§ **TASK BRIEF**:
Transcribe, verbatim, every line from the start of the entries through the line that contains "- **Coloring Rules**: Helps"; include both boundary lines and omit all others.

§ **PROVIDED INFORMATION**:
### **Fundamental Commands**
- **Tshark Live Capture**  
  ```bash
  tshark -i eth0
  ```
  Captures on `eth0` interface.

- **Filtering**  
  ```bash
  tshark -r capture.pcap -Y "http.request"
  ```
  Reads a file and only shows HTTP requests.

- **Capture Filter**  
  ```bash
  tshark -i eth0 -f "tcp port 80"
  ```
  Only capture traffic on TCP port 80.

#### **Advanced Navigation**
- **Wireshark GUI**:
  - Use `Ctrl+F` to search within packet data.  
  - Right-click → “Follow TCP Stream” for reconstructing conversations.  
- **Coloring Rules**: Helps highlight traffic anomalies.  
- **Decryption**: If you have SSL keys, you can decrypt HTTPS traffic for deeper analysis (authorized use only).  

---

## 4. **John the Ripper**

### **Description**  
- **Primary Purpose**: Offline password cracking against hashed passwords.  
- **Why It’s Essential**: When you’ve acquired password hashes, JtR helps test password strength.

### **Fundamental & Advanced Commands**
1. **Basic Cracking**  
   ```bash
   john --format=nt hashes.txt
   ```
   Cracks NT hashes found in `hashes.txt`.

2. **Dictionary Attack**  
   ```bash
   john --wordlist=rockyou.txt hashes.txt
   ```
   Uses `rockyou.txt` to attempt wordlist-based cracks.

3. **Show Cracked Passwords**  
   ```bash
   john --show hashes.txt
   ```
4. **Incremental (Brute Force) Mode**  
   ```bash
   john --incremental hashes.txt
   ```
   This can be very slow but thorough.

§ **EXERCISE RESULT**:
### **Fundamental Commands**
- **Tshark Live Capture**  
  ```bash
  tshark -i eth0
  ```
  Captures on `eth0` interface.

- **Filtering**  
  ```bash
  tshark -r capture.pcap -Y "http.request"
  ```
  Reads a file and only shows HTTP requests.

- **Capture Filter**  
  ```bash
  tshark -i eth0 -f "tcp port 80"
  ```
  Only capture traffic on TCP port 80.

#### **Advanced Navigation**
- **Wireshark GUI**:
  - Use `Ctrl+F` to search within packet data.  
  - Right-click → “Follow TCP Stream” for reconstructing conversations.  
- **Coloring Rules**: Helps highlight traffic anomalies.  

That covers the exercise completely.